WHAT THE EXERCISE ASKS:
Where an entry contains an image, skip the image and print the rest exactly.
(SOURCE RECORDS)
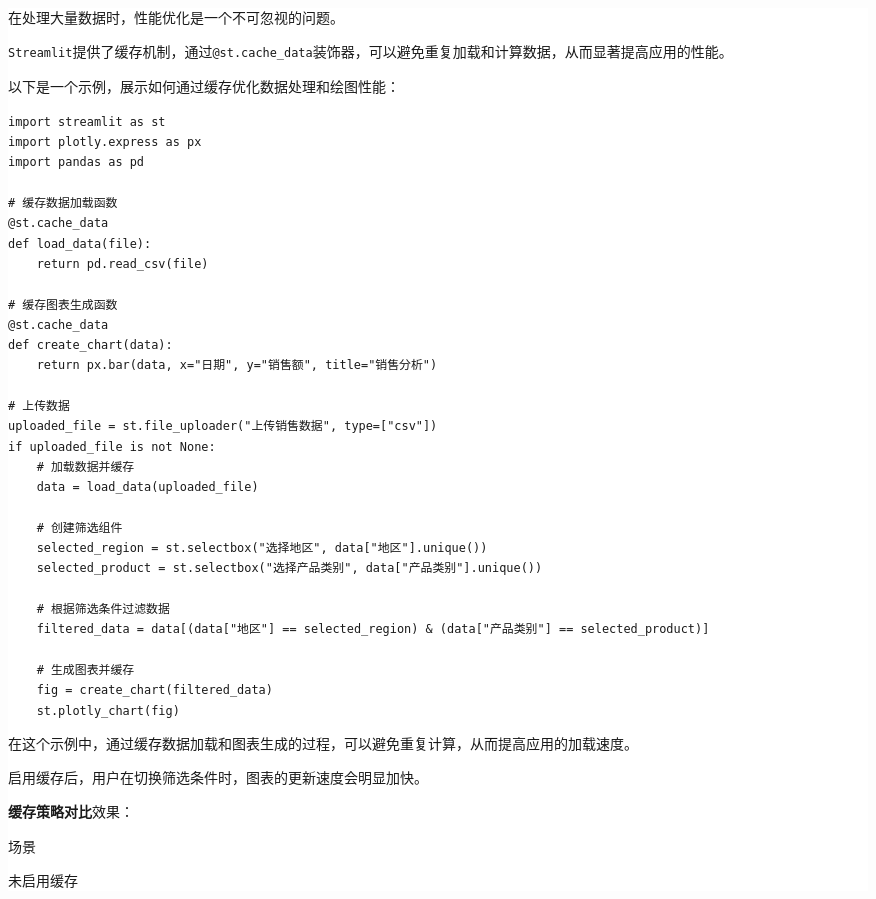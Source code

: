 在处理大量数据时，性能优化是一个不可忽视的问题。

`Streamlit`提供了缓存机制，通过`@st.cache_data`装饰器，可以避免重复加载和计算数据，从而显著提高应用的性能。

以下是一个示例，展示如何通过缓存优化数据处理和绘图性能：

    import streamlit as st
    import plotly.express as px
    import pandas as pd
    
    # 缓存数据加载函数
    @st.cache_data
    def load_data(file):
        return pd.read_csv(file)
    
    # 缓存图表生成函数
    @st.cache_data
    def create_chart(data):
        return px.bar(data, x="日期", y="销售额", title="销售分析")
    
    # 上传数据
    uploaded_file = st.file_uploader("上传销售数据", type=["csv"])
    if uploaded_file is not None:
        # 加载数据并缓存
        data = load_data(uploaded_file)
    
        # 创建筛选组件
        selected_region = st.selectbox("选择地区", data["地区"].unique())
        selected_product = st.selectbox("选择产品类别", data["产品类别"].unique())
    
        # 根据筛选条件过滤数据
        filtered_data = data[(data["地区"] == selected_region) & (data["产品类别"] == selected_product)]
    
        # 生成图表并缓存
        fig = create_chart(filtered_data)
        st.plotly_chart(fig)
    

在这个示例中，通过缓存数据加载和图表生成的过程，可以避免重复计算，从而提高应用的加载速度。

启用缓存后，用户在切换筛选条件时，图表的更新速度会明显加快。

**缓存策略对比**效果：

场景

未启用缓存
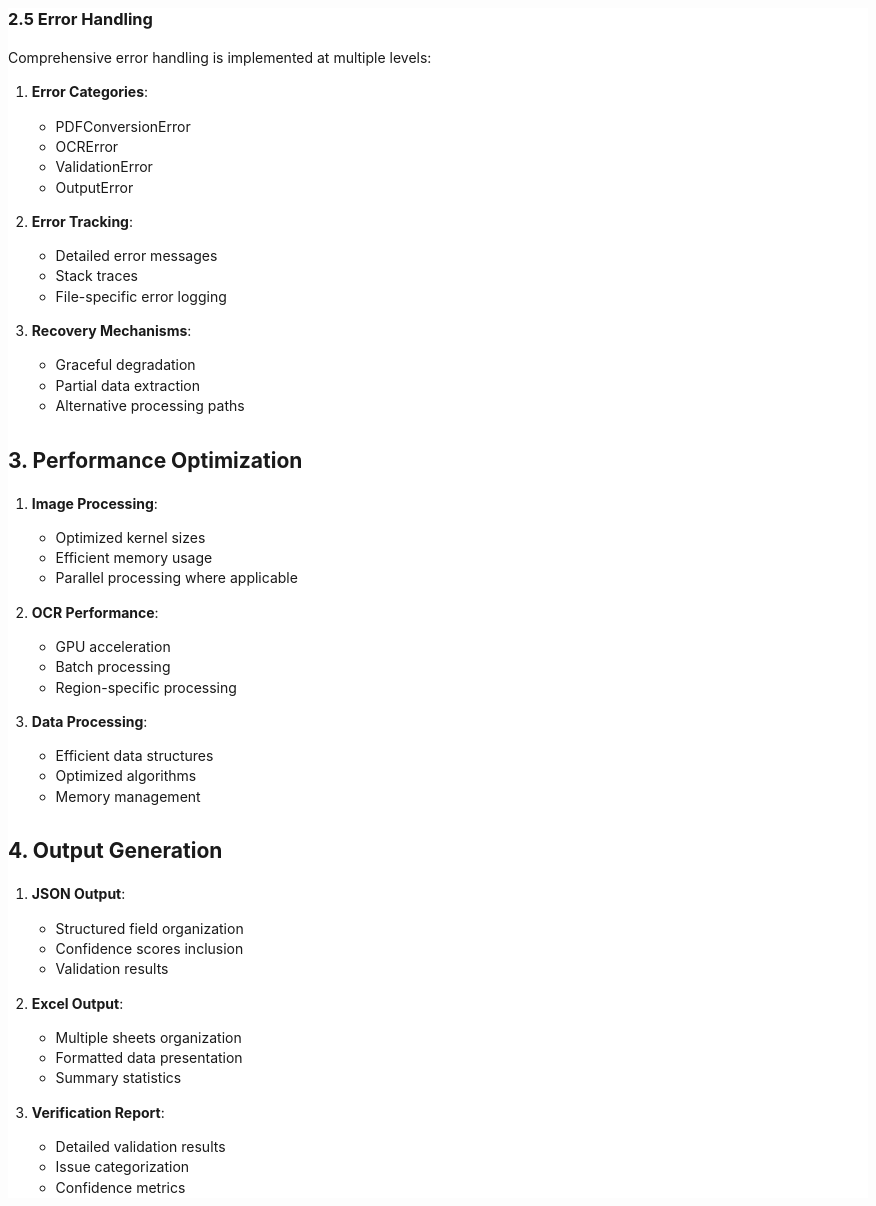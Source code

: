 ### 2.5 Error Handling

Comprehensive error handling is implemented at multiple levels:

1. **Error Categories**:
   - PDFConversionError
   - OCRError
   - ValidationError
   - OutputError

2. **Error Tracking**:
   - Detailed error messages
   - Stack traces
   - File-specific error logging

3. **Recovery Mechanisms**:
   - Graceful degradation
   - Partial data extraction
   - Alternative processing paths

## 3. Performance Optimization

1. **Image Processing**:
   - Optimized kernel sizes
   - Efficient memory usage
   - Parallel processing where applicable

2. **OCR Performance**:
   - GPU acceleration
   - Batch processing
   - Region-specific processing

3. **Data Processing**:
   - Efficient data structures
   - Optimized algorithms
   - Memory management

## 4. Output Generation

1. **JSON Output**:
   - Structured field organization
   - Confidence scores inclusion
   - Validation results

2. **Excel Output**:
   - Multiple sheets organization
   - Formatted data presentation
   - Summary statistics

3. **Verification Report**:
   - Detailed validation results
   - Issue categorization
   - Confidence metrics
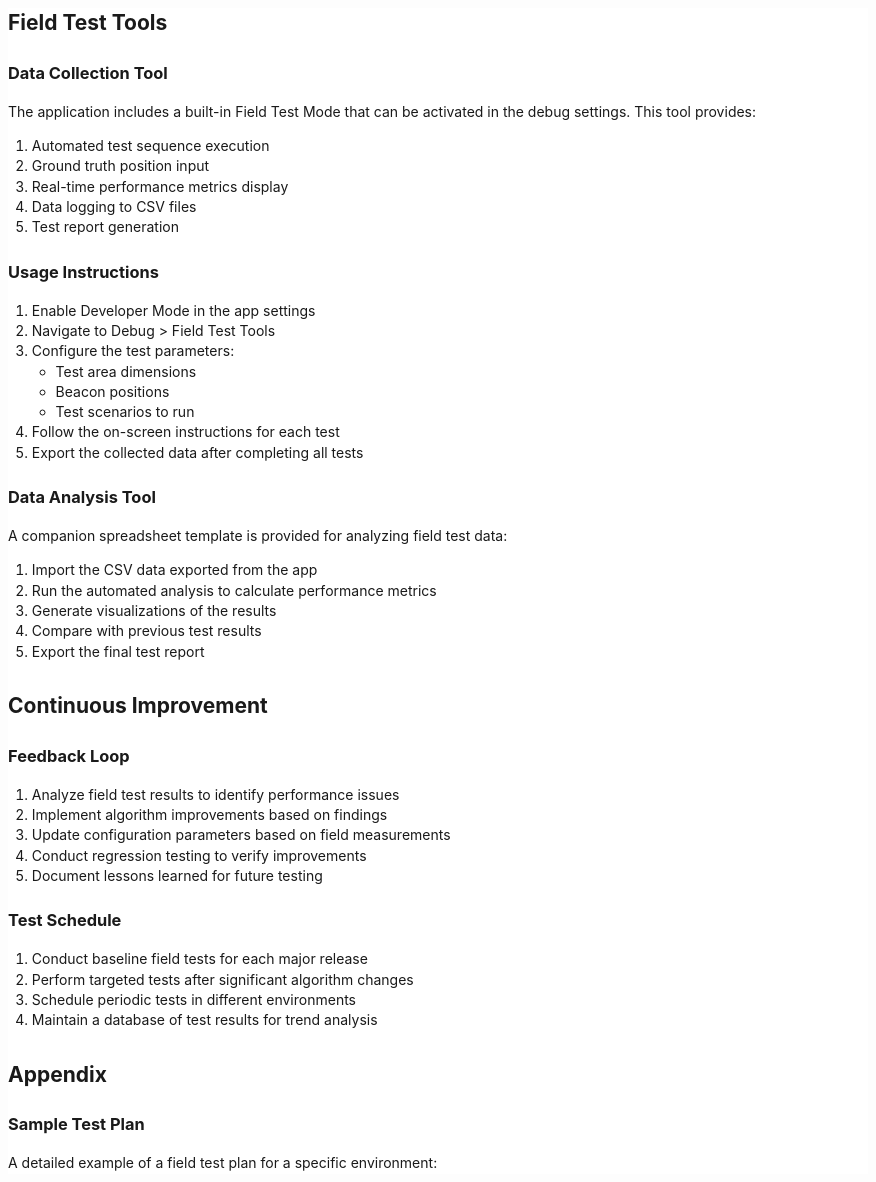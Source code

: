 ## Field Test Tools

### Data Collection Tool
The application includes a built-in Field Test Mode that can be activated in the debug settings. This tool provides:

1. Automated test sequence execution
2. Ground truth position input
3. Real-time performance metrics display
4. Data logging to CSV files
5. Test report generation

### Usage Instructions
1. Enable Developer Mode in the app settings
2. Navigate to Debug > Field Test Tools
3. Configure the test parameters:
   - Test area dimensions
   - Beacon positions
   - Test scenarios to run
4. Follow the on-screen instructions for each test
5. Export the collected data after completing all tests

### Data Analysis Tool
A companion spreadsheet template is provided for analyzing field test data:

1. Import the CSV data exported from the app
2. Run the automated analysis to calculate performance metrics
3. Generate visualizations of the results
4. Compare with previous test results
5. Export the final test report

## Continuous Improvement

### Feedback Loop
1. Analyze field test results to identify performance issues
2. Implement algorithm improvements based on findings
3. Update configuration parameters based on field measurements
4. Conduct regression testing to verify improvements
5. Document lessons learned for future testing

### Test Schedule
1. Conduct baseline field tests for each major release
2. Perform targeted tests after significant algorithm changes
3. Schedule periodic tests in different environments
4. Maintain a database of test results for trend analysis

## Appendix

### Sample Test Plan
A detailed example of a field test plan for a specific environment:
(End SOURCE RECORDS)
ANSWER TO THIS PROBLEM:
Source code

: 在处理大量数据时，性能优化是一个不可忽视的问题。

`Streamlit`提供了缓存机制，通过`@st.cache_data`装饰器，可以避免重复加载和计算数据，从而显著提高应用的性能。

以下是一个示例，展示如何通过缓存优化数据处理和绘图性能：

    import streamlit as st
    import plotly.express as px
    import pandas as pd
    
    # 缓存数据加载函数
    @st.cache_data
    def load_data(file):
        return pd.read_csv(file)
    
    # 缓存图表生成函数
    @st.cache_data
    def create_chart(data):
        return px.bar(data, x="日期", y="销售额", title="销售分析")
    
    # 上传数据
    uploaded_file = st.file_uploader("上传销售数据", type=["csv"])
    if uploaded_file is not None:
        # 加载数据并缓存
        data = load_data(uploaded_file)
    
        # 创建筛选组件
        selected_region = st.selectbox("选择地区", data["地区"].unique())
        selected_product = st.selectbox("选择产品类别", data["产品类别"].unique())
    
        # 根据筛选条件过滤数据
        filtered_data = data[(data["地区"] == selected_region) & (data["产品类别"] == selected_product)]
    
        # 生成图表并缓存
        fig = create_chart(filtered_data)
        st.plotly_chart(fig)
    

在这个示例中，通过缓存数据加载和图表生成的过程，可以避免重复计算，从而提高应用的加载速度。

启用缓存后，用户在切换筛选条件时，图表的更新速度会明显加快。

**缓存策略对比**效果：

场景

未启用缓存
Source code

: ### 2.5 Error Handling

Comprehensive error handling is implemented at multiple levels:

1. **Error Categories**:
   - PDFConversionError
   - OCRError
   - ValidationError
   - OutputError

2. **Error Tracking**:
   - Detailed error messages
   - Stack traces
   - File-specific error logging

3. **Recovery Mechanisms**:
   - Graceful degradation
   - Partial data extraction
   - Alternative processing paths

## 3. Performance Optimization

1. **Image Processing**:
   - Optimized kernel sizes
   - Efficient memory usage
   - Parallel processing where applicable

2. **OCR Performance**:
   - GPU acceleration
   - Batch processing
   - Region-specific processing

3. **Data Processing**:
   - Efficient data structures
   - Optimized algorithms
   - Memory management

## 4. Output Generation

1. **JSON Output**:
   - Structured field organization
   - Confidence scores inclusion
   - Validation results

2. **Excel Output**:
   - Multiple sheets organization
   - Formatted data presentation
   - Summary statistics

3. **Verification Report**:
   - Detailed validation results
   - Issue categorization
   - Confidence metrics
Source code

: ## Field Test Tools

### Data Collection Tool
The application includes a built-in Field Test Mode that can be activated in the debug settings. This tool provides:

1. Automated test sequence execution
2. Ground truth position input
3. Real-time performance metrics display
4. Data logging to CSV files
5. Test report generation

### Usage Instructions
1. Enable Developer Mode in the app settings
2. Navigate to Debug > Field Test Tools
3. Configure the test parameters:
   - Test area dimensions
   - Beacon positions
   - Test scenarios to run
4. Follow the on-screen instructions for each test
5. Export the collected data after completing all tests

### Data Analysis Tool
A companion spreadsheet template is provided for analyzing field test data:

1. Import the CSV data exported from the app
2. Run the automated analysis to calculate performance metrics
3. Generate visualizations of the results
4. Compare with previous test results
5. Export the final test report

## Continuous Improvement

### Feedback Loop
1. Analyze field test results to identify performance issues
2. Implement algorithm improvements based on findings
3. Update configuration parameters based on field measurements
4. Conduct regression testing to verify improvements
5. Document lessons learned for future testing

### Test Schedule
1. Conduct baseline field tests for each major release
2. Perform targeted tests after significant algorithm changes
3. Schedule periodic tests in different environments
4. Maintain a database of test results for trend analysis

## Appendix

### Sample Test Plan
A detailed example of a field test plan for a specific environment:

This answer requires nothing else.